## EXERCISE INPUTS
---+---

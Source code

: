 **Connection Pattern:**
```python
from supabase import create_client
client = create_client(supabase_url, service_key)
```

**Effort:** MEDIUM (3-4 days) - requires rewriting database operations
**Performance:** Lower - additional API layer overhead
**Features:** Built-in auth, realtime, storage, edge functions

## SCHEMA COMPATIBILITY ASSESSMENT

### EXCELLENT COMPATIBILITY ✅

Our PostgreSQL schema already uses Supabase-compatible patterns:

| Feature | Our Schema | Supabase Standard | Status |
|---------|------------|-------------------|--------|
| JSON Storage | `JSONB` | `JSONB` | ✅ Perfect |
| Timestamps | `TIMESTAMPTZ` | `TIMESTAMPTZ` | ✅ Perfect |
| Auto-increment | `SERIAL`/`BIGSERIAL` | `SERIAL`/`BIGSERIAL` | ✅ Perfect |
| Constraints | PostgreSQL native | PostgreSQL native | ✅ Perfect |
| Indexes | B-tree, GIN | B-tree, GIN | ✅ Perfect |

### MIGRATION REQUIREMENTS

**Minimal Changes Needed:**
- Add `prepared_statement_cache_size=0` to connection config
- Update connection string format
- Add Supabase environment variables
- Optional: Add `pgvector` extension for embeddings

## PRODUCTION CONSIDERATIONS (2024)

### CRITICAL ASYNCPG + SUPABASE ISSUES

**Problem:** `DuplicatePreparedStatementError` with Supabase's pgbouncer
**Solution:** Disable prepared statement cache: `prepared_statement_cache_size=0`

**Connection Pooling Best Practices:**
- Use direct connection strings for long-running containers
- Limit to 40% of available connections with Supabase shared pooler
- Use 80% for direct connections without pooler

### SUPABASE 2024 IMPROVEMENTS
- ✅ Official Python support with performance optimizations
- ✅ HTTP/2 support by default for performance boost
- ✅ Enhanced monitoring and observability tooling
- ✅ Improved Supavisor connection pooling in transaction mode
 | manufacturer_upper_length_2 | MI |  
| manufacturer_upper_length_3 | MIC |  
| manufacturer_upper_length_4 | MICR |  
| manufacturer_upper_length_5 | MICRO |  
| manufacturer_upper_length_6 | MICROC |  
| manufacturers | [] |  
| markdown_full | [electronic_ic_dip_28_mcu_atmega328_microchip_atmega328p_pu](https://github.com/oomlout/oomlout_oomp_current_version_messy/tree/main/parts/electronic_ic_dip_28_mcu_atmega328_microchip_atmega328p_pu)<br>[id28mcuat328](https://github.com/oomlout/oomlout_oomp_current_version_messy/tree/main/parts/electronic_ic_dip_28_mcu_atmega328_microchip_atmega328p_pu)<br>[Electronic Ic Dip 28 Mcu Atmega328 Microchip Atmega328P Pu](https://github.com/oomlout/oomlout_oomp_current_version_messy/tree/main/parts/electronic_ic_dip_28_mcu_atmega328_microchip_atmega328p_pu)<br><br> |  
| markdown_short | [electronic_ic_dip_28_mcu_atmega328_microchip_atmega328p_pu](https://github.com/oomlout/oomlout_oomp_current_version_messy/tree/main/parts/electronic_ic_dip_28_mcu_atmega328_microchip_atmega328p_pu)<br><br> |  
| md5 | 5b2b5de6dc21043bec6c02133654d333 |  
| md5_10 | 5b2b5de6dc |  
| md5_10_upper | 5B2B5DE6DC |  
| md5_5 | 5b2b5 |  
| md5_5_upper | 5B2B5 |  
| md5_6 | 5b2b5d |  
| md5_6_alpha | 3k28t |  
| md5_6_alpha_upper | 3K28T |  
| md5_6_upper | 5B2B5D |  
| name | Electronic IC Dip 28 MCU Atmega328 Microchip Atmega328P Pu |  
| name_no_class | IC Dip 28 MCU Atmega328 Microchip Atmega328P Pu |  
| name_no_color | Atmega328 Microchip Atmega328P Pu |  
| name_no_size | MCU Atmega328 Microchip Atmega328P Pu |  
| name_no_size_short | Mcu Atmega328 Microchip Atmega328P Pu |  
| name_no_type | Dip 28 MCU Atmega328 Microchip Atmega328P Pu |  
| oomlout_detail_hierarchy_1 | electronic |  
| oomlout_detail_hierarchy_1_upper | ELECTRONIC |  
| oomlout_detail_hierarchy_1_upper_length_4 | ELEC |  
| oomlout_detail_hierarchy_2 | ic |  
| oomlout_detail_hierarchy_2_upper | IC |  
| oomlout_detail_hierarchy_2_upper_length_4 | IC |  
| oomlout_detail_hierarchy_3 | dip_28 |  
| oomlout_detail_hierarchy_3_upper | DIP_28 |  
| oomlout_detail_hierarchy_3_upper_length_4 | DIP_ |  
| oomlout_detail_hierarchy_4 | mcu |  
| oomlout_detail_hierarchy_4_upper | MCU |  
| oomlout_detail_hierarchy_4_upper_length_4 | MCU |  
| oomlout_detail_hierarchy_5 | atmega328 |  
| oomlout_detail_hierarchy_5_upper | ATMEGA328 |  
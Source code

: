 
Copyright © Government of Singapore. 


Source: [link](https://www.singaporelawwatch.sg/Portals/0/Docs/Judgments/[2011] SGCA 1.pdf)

---+---

## TASK DIRECTIONS
Beginning with the line containing "- Limit to 40%" and ending with the line containing "name_no_size_short | Mcu Atmega328 Microchip Atmega328P Pu |", extract those lines exactly from the listing above, and only those.

## OUTPUT FOR THIS EXERCISE
- Limit to 40% of available connections with Supabase shared pooler
- Use 80% for direct connections without pooler

### SUPABASE 2024 IMPROVEMENTS
- ✅ Official Python support with performance optimizations
- ✅ HTTP/2 support by default for performance boost
- ✅ Enhanced monitoring and observability tooling
- ✅ Improved Supavisor connection pooling in transaction mode
 | manufacturer_upper_length_2 | MI |  
| manufacturer_upper_length_3 | MIC |  
| manufacturer_upper_length_4 | MICR |  
| manufacturer_upper_length_5 | MICRO |  
| manufacturer_upper_length_6 | MICROC |  
| manufacturers | [] |  
| markdown_full | [electronic_ic_dip_28_mcu_atmega328_microchip_atmega328p_pu](https://github.com/oomlout/oomlout_oomp_current_version_messy/tree/main/parts/electronic_ic_dip_28_mcu_atmega328_microchip_atmega328p_pu)<br>[id28mcuat328](https://github.com/oomlout/oomlout_oomp_current_version_messy/tree/main/parts/electronic_ic_dip_28_mcu_atmega328_microchip_atmega328p_pu)<br>[Electronic Ic Dip 28 Mcu Atmega328 Microchip Atmega328P Pu](https://github.com/oomlout/oomlout_oomp_current_version_messy/tree/main/parts/electronic_ic_dip_28_mcu_atmega328_microchip_atmega328p_pu)<br><br> |  
| markdown_short | [electronic_ic_dip_28_mcu_atmega328_microchip_atmega328p_pu](https://github.com/oomlout/oomlout_oomp_current_version_messy/tree/main/parts/electronic_ic_dip_28_mcu_atmega328_microchip_atmega328p_pu)<br><br> |  
| md5 | 5b2b5de6dc21043bec6c02133654d333 |  
| md5_10 | 5b2b5de6dc |  
| md5_10_upper | 5B2B5DE6DC |  
| md5_5 | 5b2b5 |  
| md5_5_upper | 5B2B5 |  
| md5_6 | 5b2b5d |  
| md5_6_alpha | 3k28t |  
| md5_6_alpha_upper | 3K28T |  
| md5_6_upper | 5B2B5D |  
| name | Electronic IC Dip 28 MCU Atmega328 Microchip Atmega328P Pu |  
| name_no_class | IC Dip 28 MCU Atmega328 Microchip Atmega328P Pu |  
| name_no_color | Atmega328 Microchip Atmega328P Pu |  
| name_no_size | MCU Atmega328 Microchip Atmega328P Pu |  
| name_no_size_short | Mcu Atmega328 Microchip Atmega328P Pu |  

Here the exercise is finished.